Interspeech 2007 logo
August 27-31, 2007

Antwerp, Belgium
Antwerp Cathedral tower Antwerp main square Antwerp harbour in twilight
printer friendly version of this page

Interspeech 2007 Session ThC.SS: Multilingualism in speech and language processing


Type special
Date Thursday, August 30, 2007
Time 13:30 – 15:30
Room Astrid Scala 1
Chair Jan Verhasselt (Tele Atlas)

More detailed information about this session can be found here.

ThC.SS‑1

SPICE: Web-based Tools for Rapid Language Adaptation in Speech Processing Systems
Tanja Schultz, Carnegie Mellon University
Alan W Black, Carnegie Mellon University
Sameer Badaskar, Carnegie Mellon University
Matthew Hornyak, Carnegie Mellon University
John Kominek, Carnegie Mellon University

In this paper we describe the design and implementation of a user interface for SPICE, a web-based toolkit for rapid prototyping of speech and language processing components. We report on the challenges and experiences gathered from testing these tools in an advanced graduate hands-on course, in which we created speech recognition, speech synthesis, and smalldomain translation components for 10 different languages within only 6 weeks.
ThC.SS‑2

Introduction to Multilingual Corpus-Based Concatenative Speech Synthesis
Filip Deprez, Nuance Communications International, Belgium
Jan Odijk, Nuance Communications International, Belgium
Jan De Moortel, Nuance Communications International, Belgium

This tutorial paper addresses foreign-language support in corpus-based concatenative text-to-speech systems. We give an overview of application domains where strictly monolingual speech synthesis is not sufficient and where multilingual text-to-speech is required or highly desirable. We describe two approaches to multilingual corpus-based speech synthesis: phoneme mapping on the one hand, and the creation of multilingual speech databases on the other. We list the strengths and weaknesses of both approaches.
ThC.SS‑3

Recognition of foreign names spoken by native speakers
Frederik Stouten, Ghent University
Jean-Pierre Martens, Ghent University

It is a challenge to develop a speech recognizer that can handle the kind of lexicons encountered in an automatic attendant or car navigation application. Such lexicons can contain several 100K entries, mainly proper names. Many of these names are of a foreign origin, and native speakers can pronounce them in different ways, ranging from a completely nativized to a completely foreignized pronunciation. In this paper we propose a method that tries to deal with the observed pronunciation variability by introducing the concept of a foreignizable phoneme, and by combining standard acoustic models with a phonologically inspired back-off acoustic model.
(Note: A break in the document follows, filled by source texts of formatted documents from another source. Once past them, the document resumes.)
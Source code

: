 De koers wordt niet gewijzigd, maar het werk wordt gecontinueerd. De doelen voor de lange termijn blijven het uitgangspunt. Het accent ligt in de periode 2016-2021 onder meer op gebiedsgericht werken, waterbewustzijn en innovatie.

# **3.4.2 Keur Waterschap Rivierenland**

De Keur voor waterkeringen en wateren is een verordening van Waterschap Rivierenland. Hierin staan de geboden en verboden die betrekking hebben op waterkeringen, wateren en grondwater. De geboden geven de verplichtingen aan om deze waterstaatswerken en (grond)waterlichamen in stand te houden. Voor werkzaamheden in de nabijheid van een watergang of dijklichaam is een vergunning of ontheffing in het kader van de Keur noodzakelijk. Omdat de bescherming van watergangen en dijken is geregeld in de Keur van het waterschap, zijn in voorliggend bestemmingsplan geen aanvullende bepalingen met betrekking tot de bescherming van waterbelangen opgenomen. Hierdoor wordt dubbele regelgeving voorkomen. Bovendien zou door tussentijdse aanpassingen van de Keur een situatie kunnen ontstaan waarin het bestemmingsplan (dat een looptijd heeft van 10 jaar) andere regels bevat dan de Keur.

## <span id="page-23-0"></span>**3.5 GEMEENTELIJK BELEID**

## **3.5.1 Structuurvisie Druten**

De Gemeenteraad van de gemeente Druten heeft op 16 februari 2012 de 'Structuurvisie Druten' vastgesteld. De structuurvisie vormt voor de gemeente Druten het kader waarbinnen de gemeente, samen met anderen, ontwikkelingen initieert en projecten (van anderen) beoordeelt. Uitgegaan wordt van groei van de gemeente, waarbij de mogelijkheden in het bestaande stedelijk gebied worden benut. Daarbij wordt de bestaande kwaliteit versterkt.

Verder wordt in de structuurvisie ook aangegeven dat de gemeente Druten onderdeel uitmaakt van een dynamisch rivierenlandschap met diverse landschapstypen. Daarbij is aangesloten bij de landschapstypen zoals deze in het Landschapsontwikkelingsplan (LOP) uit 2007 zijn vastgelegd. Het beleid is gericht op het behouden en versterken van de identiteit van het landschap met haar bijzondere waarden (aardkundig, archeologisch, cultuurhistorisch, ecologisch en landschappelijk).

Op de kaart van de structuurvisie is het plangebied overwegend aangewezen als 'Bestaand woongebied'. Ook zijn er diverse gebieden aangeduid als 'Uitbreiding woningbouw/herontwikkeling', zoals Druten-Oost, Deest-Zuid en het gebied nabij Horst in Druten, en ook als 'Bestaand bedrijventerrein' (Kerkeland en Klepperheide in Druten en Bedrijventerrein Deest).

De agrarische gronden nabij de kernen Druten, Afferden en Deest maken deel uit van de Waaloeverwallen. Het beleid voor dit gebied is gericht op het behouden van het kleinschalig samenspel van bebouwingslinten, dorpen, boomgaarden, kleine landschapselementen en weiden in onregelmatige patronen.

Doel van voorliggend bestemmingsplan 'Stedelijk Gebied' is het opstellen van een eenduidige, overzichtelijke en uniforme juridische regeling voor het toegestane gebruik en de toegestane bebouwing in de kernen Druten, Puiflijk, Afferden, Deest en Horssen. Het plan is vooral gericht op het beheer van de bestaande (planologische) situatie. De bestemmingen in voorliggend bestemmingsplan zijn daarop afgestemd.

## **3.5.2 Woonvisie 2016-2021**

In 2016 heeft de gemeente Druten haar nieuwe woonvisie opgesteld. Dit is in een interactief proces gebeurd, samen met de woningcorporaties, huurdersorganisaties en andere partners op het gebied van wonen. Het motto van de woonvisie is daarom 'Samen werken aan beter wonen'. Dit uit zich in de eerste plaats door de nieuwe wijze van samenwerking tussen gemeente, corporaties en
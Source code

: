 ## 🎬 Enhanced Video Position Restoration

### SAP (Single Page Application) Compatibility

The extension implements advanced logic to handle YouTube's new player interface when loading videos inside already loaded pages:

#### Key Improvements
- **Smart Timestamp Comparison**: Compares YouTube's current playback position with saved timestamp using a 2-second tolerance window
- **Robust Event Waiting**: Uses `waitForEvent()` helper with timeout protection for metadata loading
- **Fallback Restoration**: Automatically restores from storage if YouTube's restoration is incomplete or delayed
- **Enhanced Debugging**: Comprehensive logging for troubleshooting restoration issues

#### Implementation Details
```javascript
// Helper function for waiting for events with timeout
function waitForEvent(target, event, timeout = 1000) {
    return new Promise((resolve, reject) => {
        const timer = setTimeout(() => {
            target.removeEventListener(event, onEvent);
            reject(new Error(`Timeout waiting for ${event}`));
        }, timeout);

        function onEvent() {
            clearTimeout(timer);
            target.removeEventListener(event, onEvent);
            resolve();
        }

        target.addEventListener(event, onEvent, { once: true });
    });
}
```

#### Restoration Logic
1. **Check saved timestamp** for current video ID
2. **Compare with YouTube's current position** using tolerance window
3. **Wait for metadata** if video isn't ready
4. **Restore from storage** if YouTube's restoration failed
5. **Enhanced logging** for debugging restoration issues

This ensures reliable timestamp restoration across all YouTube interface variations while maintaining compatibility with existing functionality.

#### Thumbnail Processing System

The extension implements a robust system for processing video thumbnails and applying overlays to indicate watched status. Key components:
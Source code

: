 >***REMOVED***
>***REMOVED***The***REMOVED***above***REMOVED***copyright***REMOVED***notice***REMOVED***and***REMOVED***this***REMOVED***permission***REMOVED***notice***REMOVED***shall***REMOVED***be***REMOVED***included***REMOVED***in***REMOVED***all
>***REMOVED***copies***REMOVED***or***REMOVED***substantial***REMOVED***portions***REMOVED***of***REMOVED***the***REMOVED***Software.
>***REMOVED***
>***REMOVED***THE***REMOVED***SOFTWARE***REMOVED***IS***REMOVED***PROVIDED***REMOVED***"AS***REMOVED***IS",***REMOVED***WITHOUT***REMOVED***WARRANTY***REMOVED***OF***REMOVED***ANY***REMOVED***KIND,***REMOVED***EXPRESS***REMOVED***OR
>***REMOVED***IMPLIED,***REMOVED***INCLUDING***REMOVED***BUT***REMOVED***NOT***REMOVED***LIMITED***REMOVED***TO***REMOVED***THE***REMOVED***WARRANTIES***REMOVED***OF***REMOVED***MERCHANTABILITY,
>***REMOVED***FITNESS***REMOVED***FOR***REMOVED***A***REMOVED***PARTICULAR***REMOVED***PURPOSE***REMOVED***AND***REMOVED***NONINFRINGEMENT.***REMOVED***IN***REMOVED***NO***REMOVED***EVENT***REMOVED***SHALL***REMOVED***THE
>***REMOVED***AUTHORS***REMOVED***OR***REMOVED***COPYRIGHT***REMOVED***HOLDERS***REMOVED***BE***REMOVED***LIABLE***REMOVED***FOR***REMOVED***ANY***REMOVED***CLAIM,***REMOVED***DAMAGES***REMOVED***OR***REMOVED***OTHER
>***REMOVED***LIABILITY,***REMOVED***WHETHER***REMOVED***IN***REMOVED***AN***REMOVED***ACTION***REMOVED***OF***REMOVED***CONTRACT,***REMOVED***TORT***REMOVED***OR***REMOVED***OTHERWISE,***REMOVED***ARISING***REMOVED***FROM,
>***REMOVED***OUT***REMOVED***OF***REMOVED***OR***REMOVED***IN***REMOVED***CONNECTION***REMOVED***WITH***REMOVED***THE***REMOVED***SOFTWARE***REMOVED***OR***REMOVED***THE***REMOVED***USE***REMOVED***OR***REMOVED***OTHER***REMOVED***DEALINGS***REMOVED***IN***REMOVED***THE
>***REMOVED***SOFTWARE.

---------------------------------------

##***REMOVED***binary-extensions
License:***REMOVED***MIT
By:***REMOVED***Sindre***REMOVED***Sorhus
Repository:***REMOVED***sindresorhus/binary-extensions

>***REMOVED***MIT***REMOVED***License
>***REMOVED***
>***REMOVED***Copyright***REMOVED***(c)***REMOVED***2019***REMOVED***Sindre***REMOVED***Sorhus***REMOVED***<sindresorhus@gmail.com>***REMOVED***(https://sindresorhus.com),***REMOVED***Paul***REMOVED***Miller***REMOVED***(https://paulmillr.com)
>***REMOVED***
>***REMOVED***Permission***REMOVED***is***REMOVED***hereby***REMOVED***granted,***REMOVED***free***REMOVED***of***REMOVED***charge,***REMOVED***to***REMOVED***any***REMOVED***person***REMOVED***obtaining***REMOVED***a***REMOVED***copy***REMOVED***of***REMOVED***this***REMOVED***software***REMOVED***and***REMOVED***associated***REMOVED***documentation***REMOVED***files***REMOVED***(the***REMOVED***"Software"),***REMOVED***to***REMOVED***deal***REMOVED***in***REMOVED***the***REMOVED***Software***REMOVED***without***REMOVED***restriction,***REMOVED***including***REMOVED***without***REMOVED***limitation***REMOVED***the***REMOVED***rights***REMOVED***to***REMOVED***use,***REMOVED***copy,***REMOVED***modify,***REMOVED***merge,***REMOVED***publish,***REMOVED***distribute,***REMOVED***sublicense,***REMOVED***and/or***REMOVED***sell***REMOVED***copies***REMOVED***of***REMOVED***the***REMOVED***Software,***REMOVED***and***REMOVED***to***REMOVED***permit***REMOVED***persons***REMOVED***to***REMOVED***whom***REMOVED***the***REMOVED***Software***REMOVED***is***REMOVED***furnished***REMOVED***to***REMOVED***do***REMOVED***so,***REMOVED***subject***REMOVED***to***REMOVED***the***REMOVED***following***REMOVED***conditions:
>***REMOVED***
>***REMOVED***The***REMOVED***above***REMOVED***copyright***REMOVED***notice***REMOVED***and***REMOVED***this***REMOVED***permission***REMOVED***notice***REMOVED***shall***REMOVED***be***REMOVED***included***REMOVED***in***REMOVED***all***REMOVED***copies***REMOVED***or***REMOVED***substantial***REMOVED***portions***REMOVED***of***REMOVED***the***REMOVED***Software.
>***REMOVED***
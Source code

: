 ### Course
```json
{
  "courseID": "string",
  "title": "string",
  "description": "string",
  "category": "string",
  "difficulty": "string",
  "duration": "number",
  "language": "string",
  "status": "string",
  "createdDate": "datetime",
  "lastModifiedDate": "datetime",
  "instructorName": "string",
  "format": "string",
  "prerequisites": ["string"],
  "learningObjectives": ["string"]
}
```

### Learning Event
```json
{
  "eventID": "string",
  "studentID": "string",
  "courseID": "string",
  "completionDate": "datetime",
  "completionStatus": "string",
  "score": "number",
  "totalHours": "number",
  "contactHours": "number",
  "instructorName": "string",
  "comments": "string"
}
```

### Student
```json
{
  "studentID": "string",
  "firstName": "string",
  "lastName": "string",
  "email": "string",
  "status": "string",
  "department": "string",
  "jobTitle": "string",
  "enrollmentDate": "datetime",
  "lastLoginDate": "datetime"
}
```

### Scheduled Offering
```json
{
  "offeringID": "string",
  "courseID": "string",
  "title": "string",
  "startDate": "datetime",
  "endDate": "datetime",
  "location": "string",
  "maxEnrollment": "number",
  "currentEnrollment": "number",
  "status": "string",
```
The main advantage of the approach is that it does not require any foreign phoneme models nor foreign speech data. For the recognition of English names by means of Dutch acoustic models, we obtained a reduction of the word error rate by more than 10% relative.
ThC.SS‑4

Language Identification using several sources of information with a multiple-Gaussian classifier
Ricardo Cordoba, Speech Technology Group. Dept. of Electronic Engineering. Universidad Politécnica de Madrid
Luis F. D'Haro, Speech Technology Group. Dept. of Electronic Engineering. Universidad Politécnica de Madrid
Fernando Fernandez-Martinez, Speech Technology Group. Dept. of Electronic Engineering. Universidad Politécnica de Madrid
Juan M. Montero, Speech Technology Group. Dept. of Electronic Engineering. Universidad Politécnica de Madrid
Roberto Barra, Speech Technology Group. Dept. of Electronic Engineering. Universidad Politécnica de Madrid

We present several innovative techniques that can be applied in a PPRLM system for language identification (LID). To normalize the scores, eliminate the bias in the scores and improve the classifier, we compared the bias removal technique (up to 19% relative improvement (RI)) and a Gaussian classifier (up to 37% RI). Then, we include additional sources of information in different feature vectors of the Gaussian classifier: the sentence acoustic score (11% RI), the average acoustic score for each phoneme (11% RI), and the average duration for each phoneme (7.8% RI). The use of a multiple-Gaussian classifier with 4 feature vectors meant an additional 15.1% RI. Using 4 feature vectors instead of just PPRLM provides a 26.1% RI. Finally, we include additional acoustic HMMs of the same language with success (10% relative improvement). We will show how all these improvements have been mostly additive.
ThC.SS‑5

Dynamic Language Change in MIMUS
Carmen Del Solar, Julietta Research Group, University of Seville, Seville, Spain
Guillermo Pérez, Julietta Research Group, University of Seville, Seville, Spain
Eva Florencio, Julietta Research Group, University of Seville, Seville, Spain
David Moral, Julietta Research Group, University of Seville, Seville, Spain
Gabriel Amores, Julietta Research Group, University of Seville, Seville, Spain
Pilar Manchón, Julietta Research Group, University of Seville, Seville, Spain

One of the most widely pursued goals in dialogue system development is the improvement of usability, which is mainly achieved by providing users with both friendly and manageable interfaces. The MIMUS dialogue system supports multimodal interactions, allowing the user to interact not only verbally but also graphically. In addition to this, MIMUS (MultIModal, University of Seville) is a multilingual system that enables the user to communicate (dynamically) in Spanish and English. The present paper describes the MIMUS architecture, the components that entail direct relationship with multilinguality, and the way in which languages can be dynamically switched within a single dialogue.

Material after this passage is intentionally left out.